学完01背包后,再来学习这份文档

Let’s Remember DP

  • We need to do maximization/minimization on certain problem (e.g. KnapSack Problem).
  • We formulate State, each State S_Root, has SubStates S_child1, S_child2, S_child3
  • Each _S_child _is another state, has sub states
  • We don’t know the OPTIMAL, we try EVERY child and optimize based on that

Greedy

  • Do only 1 choice (The Greedy Choice) based on Intuition/Heuristic(直觉/启发)
  • Then we move to only ONE child substate, only new subproblem, and again apply the Greedy Choice
  • Greedy finds a global optimum solution or approximate solution
  • In contests, we only care with global optimum solution problems
  • In real life, both types are critical, and approximate type is more important

More

  • A greedy algorithm always makes the choice that looks “best at the moment”
  • That is, it makes a locally optimal choice in the hope that this choice will lead to a globally optimal solution
  • You must have proof, in case globally optimal solution greedy Algorithms
  • In competitions, most of time, we find strong Intuition and don’t proof it. Use examples to challenge your idea.
  • After competitions, think WHY that was correct. Ignoring this will make you weak contestant
  • Study proofing techniques so that you are able to formulate a mathmatical proof
  • Sometimes greedy and dp exist for same problem, many times, greedy only is feasible

Example 1: Activity selection problem

  • Given a set of activities, each one has: Start time S[i] and finish time F[i]
  • Find the maximum number of activities that don’t overlap
  • Activity can start directly when an activity ends. E.g. activity(10, 15) could start after activity (7, 10)

DP solution

  • The problem could be formualted as DP easily, it is subset style one. We finally has 01001011101 space
  • But, how to manage? if we picked an activity, what to call? some activities before & after me are fine!!
  • Sort the activities so that we look one way. Sort based on activities Start or Finish times
  • One restriction, when we pick one, we should call on the first activity one that don’t overlap, NOT the direct next one.
  • So each state has 2 choices: Pick or Leave
  • Could we find a way such that, each time, we decide Pick or Leave? If so, you found Greedy solution

Greedy

  • Let’s try some Intuitions.
  • What about: Let’s count for each activity, how many ones that intersect with you? Then sort based on the minimum intersections?
  • Wrong! See the image as an example to fail.
  • What about doing a selection that would leave as many of the activities as possible.
  • If activites are sorted based on start time, picking first one don’t do so
  • Example: Imagine first activity has smallest start time and biggest end time. Picking it will discard all others!
  • What If activites are sorted based on finish time? Make sense!
  • The first ending activity, discard all overlapping with it, but give space for all next activities!
  • Time for a proof! So that we are sure from this intuition!
  • Let S = {1, 2, . . ., n} be the set of activities ordered by finish time. Thus activity 1 has the earliest finish time.
  • Suppose, A is a subset of S is an optimal solution and let activities in A be ordered by finish time. Suppose, the first activity in A is k.
  • If k = 1, then A begins with greedy choice and we are done (or to be very precise, there is nothing to prove here).
  • If k not=1, we want to show that there is another solution B that begins with greedy choice, activity 1.
  • Let B = (A - {k}) U {1}. Because f[1] =< f[k], the activities in B are disjoint
  • Since B has same number of activities as A, i.e., |A| = |B|, B is also optimal.

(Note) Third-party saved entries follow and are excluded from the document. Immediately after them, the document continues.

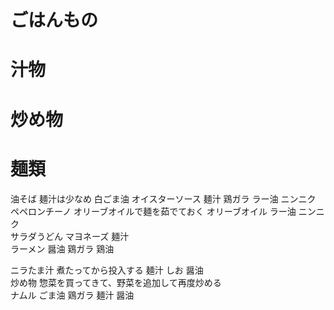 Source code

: # ごはんもの



# 汁物


# 炒め物




# 麺類
油そば	麺汁は少なめ	白ごま油	オイスターソース	麺汁	鶏ガラ	ラー油	ニンニク
ペペロンチーノ	オリーブオイルで麺を茹でておく	オリーブオイル		ラー油	ニンニク		
サラダうどん	マヨネーズ	麺汁					
ラーメン		醤油		鶏ガラ	鶏油		


ニラたま汁	煮たってから投入する	麺汁	しお	醤油			
炒め物	惣菜を買ってきて、野菜を追加して再度炒める						
ナムル		ごま油		鶏ガラ	麺汁	醤油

Example 2: Fractional Knapsack Problem

Given a knapsack with capacity R and materials of different values per unit volume, find the most valuable combination of materials

which fit in a knapsack of fixed volume R. We are allowed to take “fractions” of materials.
E.g. Say we have 20 Kilo Rice With Total Money 60 and 5 Kilo Cheese With Total Money 50
If we have knapsack of 7 Kilos: Optimal solution will be: Pick 5 Kilo Cheese and 2 Kilo Rice with money benfit: 50 + 2 * 20/60

DP solution
Very similr to old one (actually like coin change code), we pick 1 kilo and try to pick another.

Greedy
Q: If you have R=1, what could you do?
I will pick it from item with heighst price? No
I will pick it from item with heighst price PER kilo
E.g. In this case, 1 Kilo from cheese is 50/5 Pounds.
What if 2 kilos? Again, pick next one from from Rice and so on..till highest per kilo finish!
We got a solution! Sort items based on ratio Money / Weight. Pick from items in order.
As long as item has more kilos, take from it, else move to next item!

O(nlogn) solution: sort + process Although idea is simple! Proof is about 1 complete page!